Sequence Analysis software and materials ─ Brendan Halpin

See below for papers and talk slides

Sequence analysis utilities for Stata

September 2017: SADI in the Stata Journal

The most up to date version of SADI is now described in the Stata Journal. A number of commands have changed names in order to be compatible with Stata Corp requirments, but otherwise there are no large changes. (Preprint at http://teaching.sociology.ul.ie/bhalpin/sadisjmain-local.pdf)

Autumn 2015: SADI on SSC

SADI is now available directly from the main Stata add-on archive, SSC:


  ssc install sadi

February 2015: Updated SADI

SADI has been updated to by-pass Stata's limitation on matrix size, meaning that now more than 11,000 sequences can be compared.

April 2014: Updated SADI

An update to the SADI package was released on 3 April. Many small improvements are included, including more stable plugins. Studer et al's discrepancy measure is one such addition.

Nov 9 2011: New Version

A new version of the sequence analysis add-ons for Stata is now available from http://teaching.sociology.ul.ie/sadi/sadi.pkg. (Use Stata to download.) There are two main differences over the previous implementation: first, the plugin it contains is now compiled for 32- and 64-bit Windows, and 32-bit Linux; second, duplicates are not used in the pairwise distance calculations, though complete N times N matrices are created. The latter change reduces time taken substantially if there are many duplicates.

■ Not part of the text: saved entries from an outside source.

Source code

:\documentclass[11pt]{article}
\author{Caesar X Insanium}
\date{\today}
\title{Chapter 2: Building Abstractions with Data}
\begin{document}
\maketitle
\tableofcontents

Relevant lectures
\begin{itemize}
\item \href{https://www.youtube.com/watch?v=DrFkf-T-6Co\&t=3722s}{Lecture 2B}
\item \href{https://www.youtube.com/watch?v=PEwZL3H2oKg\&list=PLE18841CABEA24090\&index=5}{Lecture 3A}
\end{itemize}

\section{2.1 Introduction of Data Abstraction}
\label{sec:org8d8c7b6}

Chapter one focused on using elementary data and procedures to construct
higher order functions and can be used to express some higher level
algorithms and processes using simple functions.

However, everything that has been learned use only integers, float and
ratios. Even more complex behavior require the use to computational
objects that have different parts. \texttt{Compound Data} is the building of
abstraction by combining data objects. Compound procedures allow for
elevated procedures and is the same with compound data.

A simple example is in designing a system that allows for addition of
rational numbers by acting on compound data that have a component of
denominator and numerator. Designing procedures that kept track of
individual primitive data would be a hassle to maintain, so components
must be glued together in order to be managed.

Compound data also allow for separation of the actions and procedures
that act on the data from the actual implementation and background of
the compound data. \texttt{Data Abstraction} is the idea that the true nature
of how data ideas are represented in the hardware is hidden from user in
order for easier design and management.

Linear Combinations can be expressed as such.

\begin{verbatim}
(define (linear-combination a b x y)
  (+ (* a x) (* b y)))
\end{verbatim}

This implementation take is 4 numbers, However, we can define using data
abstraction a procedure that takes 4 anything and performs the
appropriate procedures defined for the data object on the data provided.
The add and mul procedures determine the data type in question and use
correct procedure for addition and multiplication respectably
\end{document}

Three distance measures are provided in this package, Hamming distance, standard OM and my OMv (see Halpin 'Optimal Matching Analysis and Life Course Data: the importance of duration', Sociological Methods and Research, 38 (3), 2010). Note that OMv is not guaranteed to generate metric distances.

Several utility functions are also included:

trans2subs creates substitution-cost matrices based on the observed pattern of transitions
stripe creates string representations of the sequences, which allows you to use Stata's regular-expression functions to summarise them
metricp tests the pairwise distance matrix for the triangle inequality (note OMv will often fail this test!)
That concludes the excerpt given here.